§ Work required: Wherever the word "correspondence" appears in a line of the records, copy that line.

[Input data]

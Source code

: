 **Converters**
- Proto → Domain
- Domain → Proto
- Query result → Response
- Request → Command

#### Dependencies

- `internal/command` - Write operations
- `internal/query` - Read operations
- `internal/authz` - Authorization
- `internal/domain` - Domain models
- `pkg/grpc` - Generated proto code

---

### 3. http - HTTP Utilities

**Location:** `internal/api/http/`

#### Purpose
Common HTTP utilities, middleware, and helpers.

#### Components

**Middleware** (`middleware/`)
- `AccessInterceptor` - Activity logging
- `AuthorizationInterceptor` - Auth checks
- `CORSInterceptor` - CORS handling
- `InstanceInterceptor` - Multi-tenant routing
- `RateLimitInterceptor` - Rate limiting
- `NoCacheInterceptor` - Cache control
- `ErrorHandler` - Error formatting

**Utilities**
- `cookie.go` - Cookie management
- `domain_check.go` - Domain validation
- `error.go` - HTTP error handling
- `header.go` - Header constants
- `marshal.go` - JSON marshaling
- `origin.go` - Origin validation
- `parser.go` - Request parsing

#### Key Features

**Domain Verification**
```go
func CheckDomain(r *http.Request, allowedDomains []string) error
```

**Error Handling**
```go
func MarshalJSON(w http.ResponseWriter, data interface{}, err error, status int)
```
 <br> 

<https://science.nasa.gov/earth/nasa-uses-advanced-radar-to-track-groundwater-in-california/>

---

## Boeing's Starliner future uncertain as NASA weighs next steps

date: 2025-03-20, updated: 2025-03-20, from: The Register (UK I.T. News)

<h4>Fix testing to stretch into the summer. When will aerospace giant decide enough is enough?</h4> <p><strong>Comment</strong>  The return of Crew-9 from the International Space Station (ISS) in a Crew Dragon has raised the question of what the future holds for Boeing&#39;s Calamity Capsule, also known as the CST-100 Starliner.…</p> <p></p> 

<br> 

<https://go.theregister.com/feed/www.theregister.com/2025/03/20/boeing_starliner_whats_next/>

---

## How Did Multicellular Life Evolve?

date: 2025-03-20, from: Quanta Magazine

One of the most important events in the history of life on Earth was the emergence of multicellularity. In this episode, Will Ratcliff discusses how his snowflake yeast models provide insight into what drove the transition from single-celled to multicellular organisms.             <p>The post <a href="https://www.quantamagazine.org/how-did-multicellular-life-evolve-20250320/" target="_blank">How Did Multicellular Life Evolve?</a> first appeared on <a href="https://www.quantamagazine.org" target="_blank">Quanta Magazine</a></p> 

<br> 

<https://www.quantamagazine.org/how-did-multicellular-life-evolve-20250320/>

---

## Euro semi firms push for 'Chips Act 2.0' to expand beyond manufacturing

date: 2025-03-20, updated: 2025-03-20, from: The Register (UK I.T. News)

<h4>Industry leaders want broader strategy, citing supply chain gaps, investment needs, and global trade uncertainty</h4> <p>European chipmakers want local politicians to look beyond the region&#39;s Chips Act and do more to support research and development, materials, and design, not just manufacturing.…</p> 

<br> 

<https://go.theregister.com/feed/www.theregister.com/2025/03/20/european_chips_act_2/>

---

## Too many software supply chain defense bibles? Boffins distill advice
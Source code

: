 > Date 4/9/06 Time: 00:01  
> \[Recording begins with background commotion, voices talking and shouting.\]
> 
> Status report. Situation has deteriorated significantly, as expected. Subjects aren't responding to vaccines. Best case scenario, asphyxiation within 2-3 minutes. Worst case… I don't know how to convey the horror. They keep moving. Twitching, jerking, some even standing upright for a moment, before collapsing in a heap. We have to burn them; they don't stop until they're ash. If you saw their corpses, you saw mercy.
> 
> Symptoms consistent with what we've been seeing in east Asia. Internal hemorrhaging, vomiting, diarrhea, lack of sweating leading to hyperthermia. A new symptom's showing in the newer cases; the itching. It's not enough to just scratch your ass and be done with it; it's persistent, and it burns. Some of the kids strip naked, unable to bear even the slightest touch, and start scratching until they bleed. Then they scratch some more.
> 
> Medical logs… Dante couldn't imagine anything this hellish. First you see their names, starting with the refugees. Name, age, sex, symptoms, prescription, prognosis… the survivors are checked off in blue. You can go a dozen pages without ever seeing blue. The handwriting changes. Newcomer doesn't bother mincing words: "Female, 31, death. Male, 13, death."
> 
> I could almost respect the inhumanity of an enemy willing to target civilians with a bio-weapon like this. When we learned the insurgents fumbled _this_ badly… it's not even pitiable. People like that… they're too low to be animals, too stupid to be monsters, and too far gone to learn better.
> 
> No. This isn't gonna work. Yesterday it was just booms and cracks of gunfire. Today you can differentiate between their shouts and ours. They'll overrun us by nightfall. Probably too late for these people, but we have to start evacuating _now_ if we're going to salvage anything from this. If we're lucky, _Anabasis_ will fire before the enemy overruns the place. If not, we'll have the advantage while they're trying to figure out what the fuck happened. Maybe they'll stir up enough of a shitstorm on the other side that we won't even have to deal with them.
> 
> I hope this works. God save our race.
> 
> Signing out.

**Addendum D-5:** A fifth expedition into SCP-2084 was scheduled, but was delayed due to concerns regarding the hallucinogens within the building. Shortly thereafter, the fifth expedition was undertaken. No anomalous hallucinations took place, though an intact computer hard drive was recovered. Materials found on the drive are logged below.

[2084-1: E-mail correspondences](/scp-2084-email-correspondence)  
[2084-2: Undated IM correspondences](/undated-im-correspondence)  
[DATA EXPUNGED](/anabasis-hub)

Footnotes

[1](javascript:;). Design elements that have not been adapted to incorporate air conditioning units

[/Input data]

§ Solved exercise:
[2084-1: E-mail correspondences](/scp-2084-email-correspondence)  
[2084-2: Undated IM correspondences](/undated-im-correspondence)  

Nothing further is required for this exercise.